Vários painelistas enfatizaram ainda mais o papel que as tecnologias podem desempenhar na construção da participação comunitária e na democratização do conhecimento. Como parte das tentativas de disponibilizar tecnologias para os moradores da Zona Norte, Charles Siqueira reconheceu os desafios enfrentados por jovens de favelas que, muitas vezes, não possuem os recursos necessários para ter sucesso. Ele descreveu sua posição sobre o tema da violência juvenil: “Não sou juiz de nada. Isso me abriu um canal de diálogo na comunidade. Sou um interlocutor com credibilidade com a polícia e o tráfico sem ter envolvimento com ninguém”.
Como membro da UPP, Marciel de Freitas está em uma posição muito diferente, comentando sobre como ele é visto: “As pessoas dizem que eu não tenho o rosto de um policial. Eles dizem isso por causa dos estereótipos existentes.
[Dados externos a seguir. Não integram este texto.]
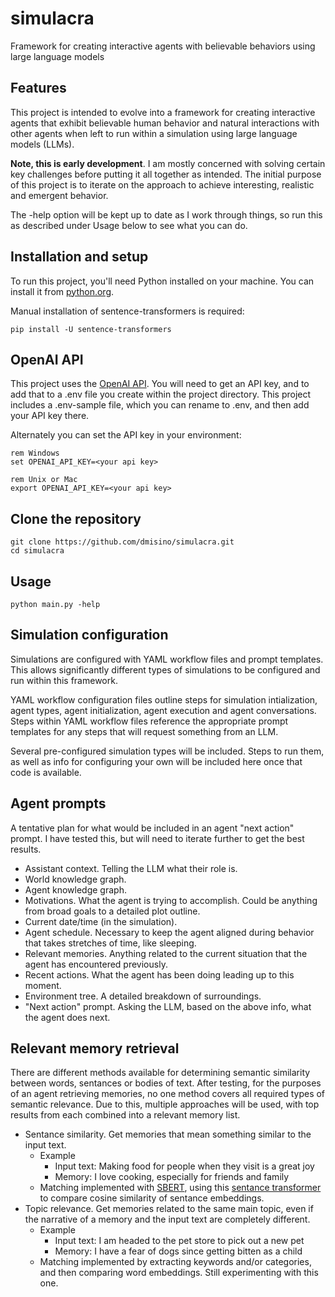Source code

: # simulacra
Framework for creating interactive agents with believable behaviors using large language models

## Features
This project is intended to evolve into a framework for creating interactive agents that exhibit believable human behavior and natural interactions with other agents when left to run within a simulation using large language models (LLMs).

**Note, this is early development**. I am mostly concerned with solving certain key challenges before putting it all together as intended. The initial purpose of this project is to iterate on the approach to achieve interesting, realistic and emergent behavior.

The -help option will be kept up to date as I work through things, so run this as described under Usage below to see what you can do.

## Installation and setup

To run this project, you'll need Python installed on your machine. You can install it from [python.org](https://www.python.org/downloads/).

Manual installation of sentence-transformers is required:
```console
pip install -U sentence-transformers
```

## OpenAI API

This project uses the [OpenAI API](https://platform.openai.com/). You will need to get an API key, and to add that to a .env file you create within the project directory. This project includes a .env-sample file, which you can rename to .env, and then add your API key there. 

Alternately you can set the API key in your environment:

```console
rem Windows
set OPENAI_API_KEY=<your api key>

rem Unix or Mac
export OPENAI_API_KEY=<your api key>
```

## Clone the repository

```console
git clone https://github.com/dmisino/simulacra.git
cd simulacra
```

## Usage
```console
python main.py -help
```

## Simulation configuration

Simulations are configured with YAML workflow files and prompt templates. This allows significantly different types of simulations to be configured and run within this framework.

YAML workflow configuration files outline steps for simulation intialization, agent types, agent initialization, agent execution and agent conversations. Steps within YAML workflow files reference the appropriate prompt templates for any steps that will request something from an LLM.

Several pre-configured simulation types will be included. Steps to run them, as well as info for configuring your own will be included here once that code is available.

## Agent prompts

A tentative plan for what would be included in an agent "next action" prompt. I have tested this, but will need to iterate further to get the best results.

- Assistant context. Telling the LLM what their role is.
- World knowledge graph.
- Agent knowledge graph.
- Motivations. What the agent is trying to accomplish. Could be anything from broad goals to a detailed plot outline.
- Current date/time (in the simulation).
- Agent schedule. Necessary to keep the agent aligned during behavior that takes stretches of time, like sleeping.
- Relevant memories. Anything related to the current situation that the agent has encountered previously.
- Recent actions. What the agent has been doing leading up to this moment.
- Environment tree. A detailed breakdown of surroundings.
- "Next action" prompt. Asking the LLM, based on the above info, what the agent does next.

## Relevant memory retrieval

There are different methods available for determining semantic similarity between words, sentances or bodies of text. After testing, for the purposes of an agent retrieving memories, no one method covers all required types of semantic relevance. Due to this, multiple approaches will be used, with top results from each combined into a relevant memory list.

- Sentance similarity. Get memories that mean something similar to the input text.
  - Example
    - Input text: Making food for people when they visit is a great joy
    - Memory:     I love cooking, especially for friends and family
  - Matching implemented with [SBERT](https://arxiv.org/abs/1908.10084), using this [sentance transformer](https://huggingface.co/sentence-transformers/all-MiniLM-L6-v2) to compare cosine similarity of sentance embeddings.
- Topic relevance. Get memories related to the same main topic, even if the narrative of a memory and the input text are completely different.
  - Example
    - Input text: I am headed to the pet store to pick out a new pet
    - Memory:     I have a fear of dogs since getting bitten as a child
  - Matching implemented by extracting keywords and/or categories, and then comparing word embeddings. Still experimenting with this one.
Ser policial é ser um profissional e não um rosto feio”. Ao longo do debate, Marciel conseguiu dar um “rosto” para UPP, além de levantar os problemas da instituição: “No mundo todo, a violência está diretamente ligada à corrupção. Onde uma cresce, a outra também aumenta”.
Além da discussão, o debate foi aberto para comentários e perguntas do público. Durante este tempo, Luis Fernando Pinto, morador de Senador Camará, leu um poema que escreveu para refletir sobre a violência vivida pelos moradores da favela. Mais tarde comentou: “Este poema foi inspirado por minhas experiências, vivência nesse território. Tenho 27 anos morando em Senador Camará. Então são experiências e histórias a partir da minha janela, a partir de minhas andanças das ruas do território. Eu vejo a questão da sobrevivência. Todo dia tem estas questões: Será que vou dormir? Será que vai ter um amanhã?” Outros membros do público também contribuíram com poemas, opiniões e perguntas, aos quais os painelistas responderam. Um morador de uma favela da Zona Oeste comentou que no evento “houve um senso de revolução, e todos tinham o poder de falar, e também haviam pessoas de várias partes da cidade. Acho que o diálogo sempre é válido. Mesmo que falem de coisas muito complicadas e pesadas, sempre é válido”.